Things to con­sider…

What you need to know be­fore get­ting started


Home size 1

Do you re­ally need a mesh network? If you’re liv­ing in rea­son­ably close quar­ters, the an­swer is prob­a­bly no. Mesh net­works are best suited to larger homes, or those built of par­tic­u­larly dense ma­te­ri­als that cause Wi-Fi dead spots.

How many nodes? 2

If your Wi-Fi does need the range ex­ten­sion that mesh of­fers, how many nodes will you re­quire? Check the specs of the mesh network you’re look­ing at — there’ll gen­er­ally be a sug­gested range per node — and com­pare it to your home’s di­men­sions.

Cur­rent kit 3

If your router is cur­rently work­ing fine, don’t jump on the mesh band­wagon if you’re look­ing for speed; while mesh net­works are ef­fi­cient, you won’t find a big speed boost un­less you’re cur­rently strug­gling along on an out­dated ver­sion of Wi-Fi.

Avail­able sock­ets 4

Your nodes will each need pow­er­ing, so they must be placed close to a power out­let.

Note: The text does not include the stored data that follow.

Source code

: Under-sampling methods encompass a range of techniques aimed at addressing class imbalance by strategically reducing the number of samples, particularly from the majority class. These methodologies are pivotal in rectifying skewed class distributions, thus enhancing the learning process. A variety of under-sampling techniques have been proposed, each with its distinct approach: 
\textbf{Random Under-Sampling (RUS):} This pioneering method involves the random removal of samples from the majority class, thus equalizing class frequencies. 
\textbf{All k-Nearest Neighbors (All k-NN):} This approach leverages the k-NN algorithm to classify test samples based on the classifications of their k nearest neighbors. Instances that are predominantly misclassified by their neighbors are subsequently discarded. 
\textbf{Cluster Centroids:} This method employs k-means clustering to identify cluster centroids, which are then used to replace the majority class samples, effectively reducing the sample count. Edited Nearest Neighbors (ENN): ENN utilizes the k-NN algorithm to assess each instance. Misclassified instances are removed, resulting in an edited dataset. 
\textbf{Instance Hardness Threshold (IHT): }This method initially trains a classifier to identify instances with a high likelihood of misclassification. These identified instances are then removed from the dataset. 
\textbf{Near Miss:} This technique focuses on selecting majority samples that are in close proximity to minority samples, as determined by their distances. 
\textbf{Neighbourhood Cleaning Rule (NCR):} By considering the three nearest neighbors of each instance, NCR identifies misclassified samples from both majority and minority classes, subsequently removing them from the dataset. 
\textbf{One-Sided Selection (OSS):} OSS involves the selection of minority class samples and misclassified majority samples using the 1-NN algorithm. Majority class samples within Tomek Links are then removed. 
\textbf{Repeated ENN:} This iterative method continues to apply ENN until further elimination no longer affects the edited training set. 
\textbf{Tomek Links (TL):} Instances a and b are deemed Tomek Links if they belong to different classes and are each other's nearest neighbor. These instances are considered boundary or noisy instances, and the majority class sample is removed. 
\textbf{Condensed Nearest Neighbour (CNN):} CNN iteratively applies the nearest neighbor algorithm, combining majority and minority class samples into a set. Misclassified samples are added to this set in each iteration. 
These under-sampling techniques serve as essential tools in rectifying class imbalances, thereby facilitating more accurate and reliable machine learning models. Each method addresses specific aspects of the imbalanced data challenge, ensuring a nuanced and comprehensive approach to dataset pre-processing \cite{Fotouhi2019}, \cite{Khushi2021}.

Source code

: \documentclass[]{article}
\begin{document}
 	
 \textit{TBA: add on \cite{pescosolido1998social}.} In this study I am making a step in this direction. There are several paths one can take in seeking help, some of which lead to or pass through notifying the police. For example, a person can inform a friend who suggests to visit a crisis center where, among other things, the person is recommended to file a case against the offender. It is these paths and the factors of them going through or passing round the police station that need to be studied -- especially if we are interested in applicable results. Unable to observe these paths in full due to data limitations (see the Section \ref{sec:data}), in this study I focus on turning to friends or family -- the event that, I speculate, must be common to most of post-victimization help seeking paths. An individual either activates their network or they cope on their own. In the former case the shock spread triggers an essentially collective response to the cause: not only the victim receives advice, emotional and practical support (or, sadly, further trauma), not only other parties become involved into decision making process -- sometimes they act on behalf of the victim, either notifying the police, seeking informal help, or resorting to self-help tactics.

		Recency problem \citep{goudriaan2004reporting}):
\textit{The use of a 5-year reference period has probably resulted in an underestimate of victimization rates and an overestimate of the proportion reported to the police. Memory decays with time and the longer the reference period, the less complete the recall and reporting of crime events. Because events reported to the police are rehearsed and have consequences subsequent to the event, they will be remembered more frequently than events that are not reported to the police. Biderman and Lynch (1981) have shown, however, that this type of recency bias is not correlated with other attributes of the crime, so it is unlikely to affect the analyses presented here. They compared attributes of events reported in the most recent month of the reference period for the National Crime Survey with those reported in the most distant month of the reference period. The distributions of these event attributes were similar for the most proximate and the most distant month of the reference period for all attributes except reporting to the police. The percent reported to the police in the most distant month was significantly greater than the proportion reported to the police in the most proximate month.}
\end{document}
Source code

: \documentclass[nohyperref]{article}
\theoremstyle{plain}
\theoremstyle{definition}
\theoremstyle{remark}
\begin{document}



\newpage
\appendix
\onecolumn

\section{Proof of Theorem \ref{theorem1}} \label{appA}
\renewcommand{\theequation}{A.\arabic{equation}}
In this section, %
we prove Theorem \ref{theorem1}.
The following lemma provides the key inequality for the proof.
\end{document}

This isn’t a huge deal, since nodes are gen­er­ally pretty flex­i­ble about where you place them, but they’ll need good com­mu­ni­ca­tion with other nodes wher­ever they go.

Cheaper options 5

Throw­ing ev­ery­thing away and re­plac­ing your kit with a mesh network will cer­tainly of­fer up results, but a Wi-Fi ex­ten­der, or some cheap Pow­er­line adap­tors, may be all you need to quash those dead spots. Think care­fully be­fore in­vest­ing.